• **Work to complete**
Across all the records, filter for lines with the word "Alhashim" and copy them.

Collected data
# # # # # # #
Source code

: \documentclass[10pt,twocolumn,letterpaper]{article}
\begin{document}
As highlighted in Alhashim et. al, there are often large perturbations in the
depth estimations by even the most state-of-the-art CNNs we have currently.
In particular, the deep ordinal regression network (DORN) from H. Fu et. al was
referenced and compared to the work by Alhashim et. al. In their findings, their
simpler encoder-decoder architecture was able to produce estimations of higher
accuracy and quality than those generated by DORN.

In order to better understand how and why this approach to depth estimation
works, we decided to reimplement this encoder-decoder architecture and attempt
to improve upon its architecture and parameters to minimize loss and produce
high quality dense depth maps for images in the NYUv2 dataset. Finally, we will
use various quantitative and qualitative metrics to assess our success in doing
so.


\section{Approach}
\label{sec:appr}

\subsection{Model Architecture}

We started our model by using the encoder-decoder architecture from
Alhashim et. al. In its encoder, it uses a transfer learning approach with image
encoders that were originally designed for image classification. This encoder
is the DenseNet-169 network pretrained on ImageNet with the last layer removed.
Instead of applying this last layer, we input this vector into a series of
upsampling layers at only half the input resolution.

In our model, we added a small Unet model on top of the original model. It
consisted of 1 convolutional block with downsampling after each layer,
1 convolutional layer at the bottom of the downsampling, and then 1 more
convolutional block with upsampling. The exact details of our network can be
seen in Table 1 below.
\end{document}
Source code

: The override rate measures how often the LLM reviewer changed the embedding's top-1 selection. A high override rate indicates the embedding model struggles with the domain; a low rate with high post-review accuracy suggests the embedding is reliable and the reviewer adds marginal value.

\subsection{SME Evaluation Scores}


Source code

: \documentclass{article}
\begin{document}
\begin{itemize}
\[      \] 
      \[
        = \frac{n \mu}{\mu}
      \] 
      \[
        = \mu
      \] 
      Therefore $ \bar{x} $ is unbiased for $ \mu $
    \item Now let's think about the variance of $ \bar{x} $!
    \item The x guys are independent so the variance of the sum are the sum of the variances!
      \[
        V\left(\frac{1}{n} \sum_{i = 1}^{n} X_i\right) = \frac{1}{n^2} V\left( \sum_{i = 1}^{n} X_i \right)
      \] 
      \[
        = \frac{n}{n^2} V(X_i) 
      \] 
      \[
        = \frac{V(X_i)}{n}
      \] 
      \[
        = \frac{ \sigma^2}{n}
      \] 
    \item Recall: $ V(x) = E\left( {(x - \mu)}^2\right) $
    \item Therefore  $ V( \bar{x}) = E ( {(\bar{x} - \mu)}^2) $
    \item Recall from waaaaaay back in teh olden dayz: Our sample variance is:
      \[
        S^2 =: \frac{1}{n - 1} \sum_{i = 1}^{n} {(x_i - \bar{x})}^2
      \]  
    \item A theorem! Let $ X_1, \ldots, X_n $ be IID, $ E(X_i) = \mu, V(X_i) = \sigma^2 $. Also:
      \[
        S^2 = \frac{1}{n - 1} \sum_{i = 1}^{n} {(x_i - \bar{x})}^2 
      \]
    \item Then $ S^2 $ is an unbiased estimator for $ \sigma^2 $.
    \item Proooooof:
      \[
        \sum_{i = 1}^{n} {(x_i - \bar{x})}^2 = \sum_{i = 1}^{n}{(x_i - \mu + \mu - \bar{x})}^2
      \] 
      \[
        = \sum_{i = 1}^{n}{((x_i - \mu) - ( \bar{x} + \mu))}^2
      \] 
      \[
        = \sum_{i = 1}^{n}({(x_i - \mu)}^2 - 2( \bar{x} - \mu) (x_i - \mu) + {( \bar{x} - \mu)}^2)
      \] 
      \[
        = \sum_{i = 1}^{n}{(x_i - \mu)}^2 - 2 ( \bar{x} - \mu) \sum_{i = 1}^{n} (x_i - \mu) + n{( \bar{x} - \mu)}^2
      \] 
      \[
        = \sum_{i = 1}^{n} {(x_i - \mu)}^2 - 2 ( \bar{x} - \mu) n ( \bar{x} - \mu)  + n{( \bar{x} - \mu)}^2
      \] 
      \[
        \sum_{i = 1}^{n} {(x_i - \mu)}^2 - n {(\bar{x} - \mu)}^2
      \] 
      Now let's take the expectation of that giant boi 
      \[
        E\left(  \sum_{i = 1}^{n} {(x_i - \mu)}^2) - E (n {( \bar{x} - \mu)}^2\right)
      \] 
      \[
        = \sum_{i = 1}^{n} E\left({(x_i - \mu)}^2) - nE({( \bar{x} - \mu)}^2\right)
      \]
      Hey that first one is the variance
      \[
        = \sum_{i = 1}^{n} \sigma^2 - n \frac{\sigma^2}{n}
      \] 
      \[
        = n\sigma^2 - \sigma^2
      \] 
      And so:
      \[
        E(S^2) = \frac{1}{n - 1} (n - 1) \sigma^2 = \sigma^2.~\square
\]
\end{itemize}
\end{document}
# # # # # # #
• **Solution**
As highlighted in Alhashim et. al, there are often large perturbations in the
referenced and compared to the work by Alhashim et. al. In their findings, their
Alhashim et. al. In its encoder, it uses a transfer learning approach with image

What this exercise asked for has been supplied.